There are many ways to create a thread. Just like the old ways you use std::thread, but try photon_std::thread instead.

// Global function
int func(int a, char* b) {}

// Use global function to create a thread.
// Will be automatically joined when thread object destructed, unless been detached.
photon_std::thread th(func, 1, '2');
th.detach();

// Create a thread with anonymous function (lambda)
photon_std::thread th([&] {
// Access variables directly in the context
});

// Create a thread with class member function
class A {
void f() {
new photon_std::thread(&A::g, this, 1, '2');
}
void g(int a, char* b) {}
};

3. Concurrency

A thread is basically a function, and thus an execution unit. You can create multiple threads at a time to achieve concurrency, and wait them finished by Join.

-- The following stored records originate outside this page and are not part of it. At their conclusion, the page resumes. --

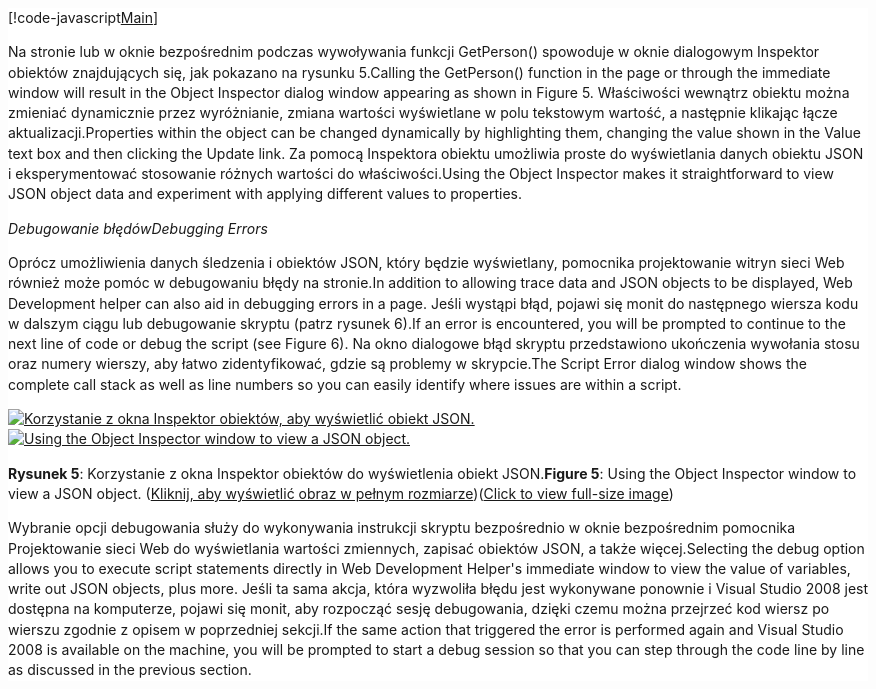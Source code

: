 [!code-javascript[Main](understanding-asp-net-ajax-debugging-capabilities/samples/sample5.js)]

<span data-ttu-id="77d05-235">Na stronie lub w oknie bezpośrednim podczas wywoływania funkcji GetPerson() spowoduje w oknie dialogowym Inspektor obiektów znajdujących się, jak pokazano na rysunku 5.</span><span class="sxs-lookup"><span data-stu-id="77d05-235">Calling the GetPerson() function in the page or through the immediate window will result in the Object Inspector dialog window appearing as shown in Figure 5.</span></span> <span data-ttu-id="77d05-236">Właściwości wewnątrz obiektu można zmieniać dynamicznie przez wyróżnianie, zmiana wartości wyświetlane w polu tekstowym wartość, a następnie klikając łącze aktualizacji.</span><span class="sxs-lookup"><span data-stu-id="77d05-236">Properties within the object can be changed dynamically by highlighting them, changing the value shown in the Value text box and then clicking the Update link.</span></span> <span data-ttu-id="77d05-237">Za pomocą Inspektora obiektu umożliwia proste do wyświetlania danych obiektu JSON i eksperymentować stosowanie różnych wartości do właściwości.</span><span class="sxs-lookup"><span data-stu-id="77d05-237">Using the Object Inspector makes it straightforward to view JSON object data and experiment with applying different values to properties.</span></span>

<span data-ttu-id="77d05-238">*Debugowanie błędów*</span><span class="sxs-lookup"><span data-stu-id="77d05-238">*Debugging Errors*</span></span>

<span data-ttu-id="77d05-239">Oprócz umożliwienia danych śledzenia i obiektów JSON, który będzie wyświetlany, pomocnika projektowanie witryn sieci Web również może pomóc w debugowaniu błędy na stronie.</span><span class="sxs-lookup"><span data-stu-id="77d05-239">In addition to allowing trace data and JSON objects to be displayed, Web Development helper can also aid in debugging errors in a page.</span></span> <span data-ttu-id="77d05-240">Jeśli wystąpi błąd, pojawi się monit do następnego wiersza kodu w dalszym ciągu lub debugowanie skryptu (patrz rysunek 6).</span><span class="sxs-lookup"><span data-stu-id="77d05-240">If an error is encountered, you will be prompted to continue to the next line of code or debug the script (see Figure 6).</span></span> <span data-ttu-id="77d05-241">Na okno dialogowe błąd skryptu przedstawiono ukończenia wywołania stosu oraz numery wierszy, aby łatwo zidentyfikować, gdzie są problemy w skrypcie.</span><span class="sxs-lookup"><span data-stu-id="77d05-241">The Script Error dialog window shows the complete call stack as well as line numbers so you can easily identify where issues are within a script.</span></span>


<span data-ttu-id="77d05-242">[![Korzystanie z okna Inspektor obiektów, aby wyświetlić obiekt JSON.](understanding-asp-net-ajax-debugging-capabilities/_static/image14.png)](understanding-asp-net-ajax-debugging-capabilities/_static/image13.png)</span><span class="sxs-lookup"><span data-stu-id="77d05-242">[![Using the Object Inspector window to view a JSON object.](understanding-asp-net-ajax-debugging-capabilities/_static/image14.png)](understanding-asp-net-ajax-debugging-capabilities/_static/image13.png)</span></span>

<span data-ttu-id="77d05-243">**Rysunek 5**: Korzystanie z okna Inspektor obiektów do wyświetlenia obiekt JSON.</span><span class="sxs-lookup"><span data-stu-id="77d05-243">**Figure 5**: Using the Object Inspector window to view a JSON object.</span></span>  <span data-ttu-id="77d05-244">([Kliknij, aby wyświetlić obraz w pełnym rozmiarze](understanding-asp-net-ajax-debugging-capabilities/_static/image15.png))</span><span class="sxs-lookup"><span data-stu-id="77d05-244">([Click to view full-size image](understanding-asp-net-ajax-debugging-capabilities/_static/image15.png))</span></span>


<span data-ttu-id="77d05-245">Wybranie opcji debugowania służy do wykonywania instrukcji skryptu bezpośrednio w oknie bezpośrednim pomocnika Projektowanie sieci Web do wyświetlania wartości zmiennych, zapisać obiektów JSON, a także więcej.</span><span class="sxs-lookup"><span data-stu-id="77d05-245">Selecting the debug option allows you to execute script statements directly in Web Development Helper's immediate window to view the value of variables, write out JSON objects, plus more.</span></span> <span data-ttu-id="77d05-246">Jeśli ta sama akcja, która wyzwoliła błędu jest wykonywane ponownie i Visual Studio 2008 jest dostępna na komputerze, pojawi się monit, aby rozpocząć sesję debugowania, dzięki czemu można przejrzeć kod wiersz po wierszu zgodnie z opisem w poprzedniej sekcji.</span><span class="sxs-lookup"><span data-stu-id="77d05-246">If the same action that triggered the error is performed again and Visual Studio 2008 is available on the machine, you will be prompted to start a debug session so that you can step through the code line by line as discussed in the previous section.</span></span>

std::vector<photon_std::thread> threads;
for (int i = 0; i < 100; ++i) {
threads.emplace_back(func, 1, '2');
}
for (auth& th : threads) {
th.join();
}

4. Lock and synchronization

This is a typical condition_variable usage. Again, we switch to Photon's exclusive namespace.

bool condition = false;
photon_std::mutex mu;
photon_std::condition_variable cv;

// Consumer thread
photon_std::thread([&]{
auto timeout = std::chrono::duration<std::chrono::seconds>(10);
photon_std::unique_lock<photon_std::mutex> lock(mu);
while (!condition) {
cv.wait(lock, timeout);
}
}).detach();

// Producer thread
photon_std::thread([&]{
photon_std::lock_guard<photon_std::mutex> lock(mu);
condition = true;
cv.notify_one();
}).detach();

5. File IO

Photon has POSIX-like encapsulations for file and filesystem. In this example we first create a IFileSystem under current working dir, and then open a IFile from it.

You can switch the io_engine from photon::fs::ioengine_psync to photon::fs::ioengine_iouring, if your event_engine satisfied. io_uring IO is naturally asynchronous and non-blocking. It can also use page cache compared with aio.

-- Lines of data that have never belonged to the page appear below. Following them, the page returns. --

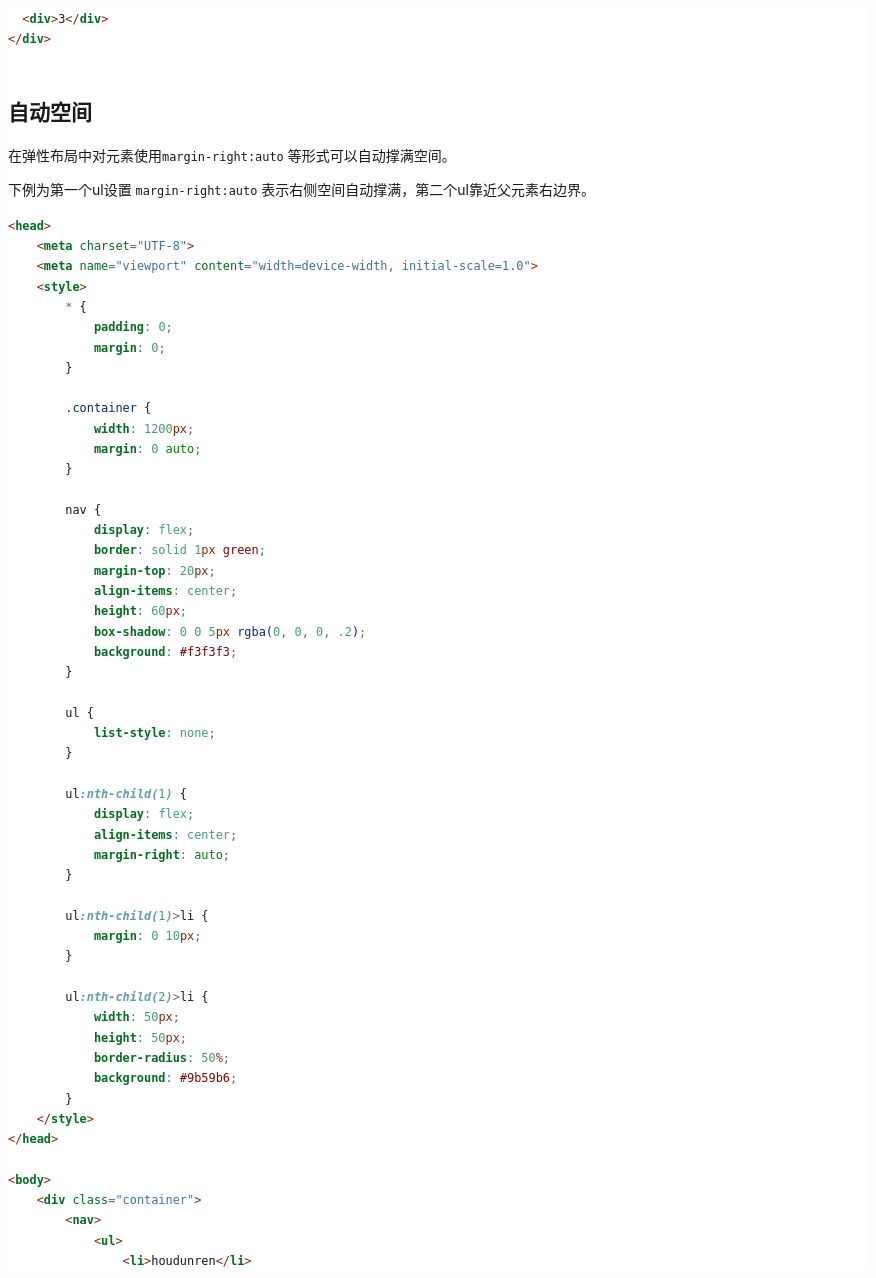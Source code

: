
 ```html
  <div>3</div>
</div>
 
```

## 自动空间
在弹性布局中对元素使用`margin-right:auto` 等形式可以自动撑满空间。

下例为第一个ul设置 `margin-right:auto` 表示右侧空间自动撑满，第二个ul靠近父元素右边界。

```html
<head>
    <meta charset="UTF-8">
    <meta name="viewport" content="width=device-width, initial-scale=1.0">
    <style>
        * {
            padding: 0;
            margin: 0;
        }

        .container {
            width: 1200px;
            margin: 0 auto;
        }

        nav {
            display: flex;
            border: solid 1px green;
            margin-top: 20px;
            align-items: center;
            height: 60px;
            box-shadow: 0 0 5px rgba(0, 0, 0, .2);
            background: #f3f3f3;
        }

        ul {
            list-style: none;
        }

        ul:nth-child(1) {
            display: flex;
            align-items: center;
            margin-right: auto;
        }

        ul:nth-child(1)>li {
            margin: 0 10px;
        }

        ul:nth-child(2)>li {
            width: 50px;
            height: 50px;
            border-radius: 50%;
            background: #9b59b6;
        }
    </style>
</head>

<body>
    <div class="container">
        <nav>
            <ul>
                <li>houdunren</li>
```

In addition to local file systems, Photon also supports a variety of remote file systems, such as httpfs, extfs, fusefs, etc.

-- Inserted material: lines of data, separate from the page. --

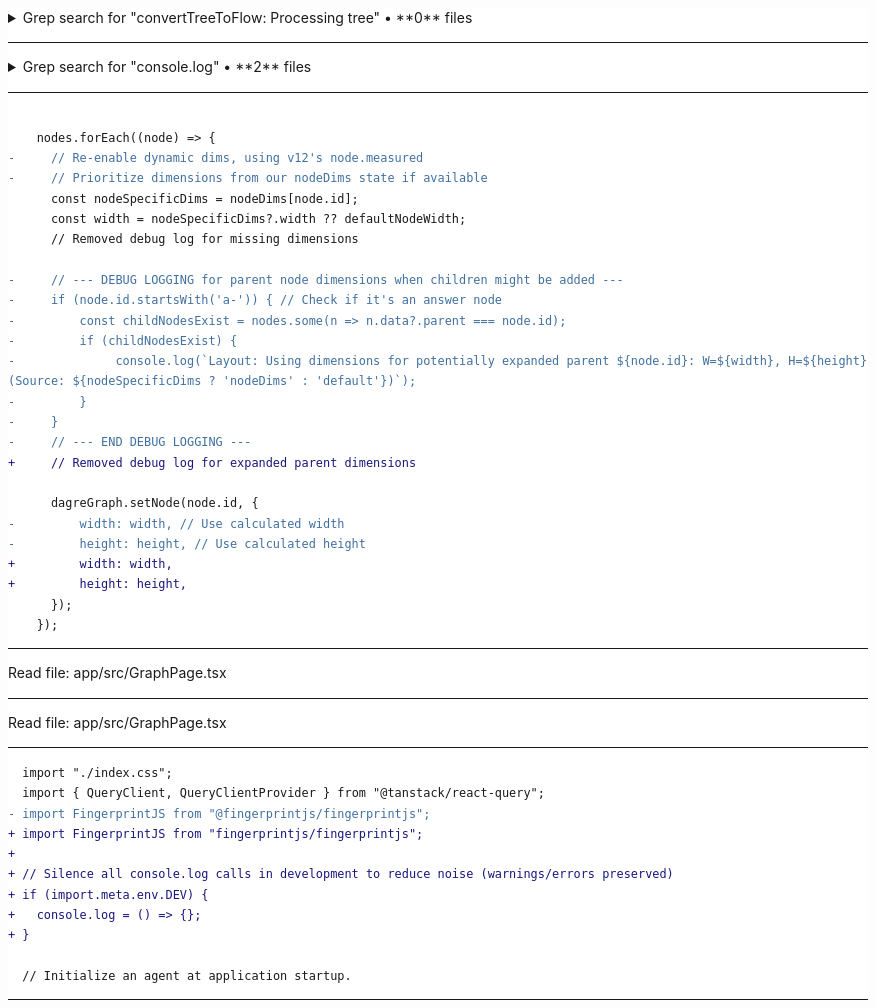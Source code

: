 
<details><summary>Grep search for "convertTreeToFlow: Processing tree" • **0** files</summary></details>

---

<details><summary>Grep search for "console.log" • **2** files</summary></details>

---

```diff
  
    nodes.forEach((node) => {
-     // Re-enable dynamic dims, using v12's node.measured
-     // Prioritize dimensions from our nodeDims state if available
      const nodeSpecificDims = nodeDims[node.id];
      const width = nodeSpecificDims?.width ?? defaultNodeWidth;
      // Removed debug log for missing dimensions
  
-     // --- DEBUG LOGGING for parent node dimensions when children might be added ---
-     if (node.id.startsWith('a-')) { // Check if it's an answer node
-         const childNodesExist = nodes.some(n => n.data?.parent === node.id);
-         if (childNodesExist) {
-              console.log(`Layout: Using dimensions for potentially expanded parent ${node.id}: W=${width}, H=${height} (Source: ${nodeSpecificDims ? 'nodeDims' : 'default'})`);
-         }
-     }
-     // --- END DEBUG LOGGING ---
+     // Removed debug log for expanded parent dimensions
  
      dagreGraph.setNode(node.id, {
-         width: width, // Use calculated width
-         height: height, // Use calculated height
+         width: width,
+         height: height,
      });
    });
```

---

Read file: app/src/GraphPage.tsx

---

Read file: app/src/GraphPage.tsx

---

```diff
  import "./index.css";
  import { QueryClient, QueryClientProvider } from "@tanstack/react-query";
- import FingerprintJS from "@fingerprintjs/fingerprintjs";
+ import FingerprintJS from "fingerprintjs/fingerprintjs";
+ 
+ // Silence all console.log calls in development to reduce noise (warnings/errors preserved)
+ if (import.meta.env.DEV) {
+   console.log = () => {};
+ }
  
  // Initialize an agent at application startup.
```

---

#include <photon/fs/localfs.h>

auto fs = photon::fs::new_localfs_adaptor(".", photon::fs::ioengine_psync);
if (!fs) {
LOG_ERRNO_RETURN(0, -1, "failed to create fs");
}
DEFER(delete fs);

auto file = fs->open("test-file", O_WRONLY | O_CREAT | O_TRUNC, 0644);
if (!file) {
LOG_ERRNO_RETURN(0, -1, "failed to open file");
}
DEFER(delete file);

ssize_t n_written = file->write(buf, 4096);

Both IFile and IFileSystem object will close itself at destruction. Again, RAII.

6. Socket

The tcp_socket_client + tcp_socket_server is the most regular combination for client and server. Please refer to the API docs for more socket types.

Client

#include <photon/net/socket.h>

auto client = photon::net::new_tcp_socket_client();
if (client == nullptr) {
LOG_ERRNO_RETURN(0, -1, "failed to create tcp client");
}
DEFER(delete client);

photon::net::EndPoint ep("127.0.0.1:9527");
auto stream = client->connect(ep);
if (!stream) {
LOG_ERRNO_RETURN(0, -1, "failed to connect server");
}
DEFER(delete stream);

// Send data to socket
char buf[1024];
if (stream->send(buf, 1024) != 1024) {
LOG_ERRNO_RETURN(0, -1, "failed to write socket");
}

Server

#include <photon/net/socket.h>

auto server = photon::net::new_tcp_socket_server();
if (server == nullptr) {
LOG_ERRNO_RETURN(0, -1, "failed to create tcp server");
}
DEFER(delete server);

auto handler = [&](photon::net::ISocketStream* stream) -> int {
char buf[1024];
ssize_t ret = stream->recv(buf, 1024);
if (ret <= 0) {
LOG_ERRNO_RETURN(0, -1, "failed to read socket");
}
return 0;
};

server->set_handler(handler);
server->bind_v4localhost(9527);
server->listen();

LOG_INFO("Server is listening for port ` ...", 9527);
server->start_loop(true);
info

The stream is of type photon::net::ISocketStream. It has extended write/read methods compared to traditional libc's send/recv.

Essentially, write = fully_send, and read = fully_recv.

info

LOG_INFO is Photon's unique logging system. It is based on template metaprogramming techniques and optimizes results at compile time. So runtime overhead is reduced. Compared with other logging systems based on sprintf, Photon logging is 2~3 times faster than them.

The ` symbol is a generic placeholder for multiple types of elements.

Full source code

You may visit https://github.com/alibaba/PhotonLibOS/blob/main/examples/simple/simple.cpp to get the source.

Or create your own CMake demo project guided by the How to integrate doc.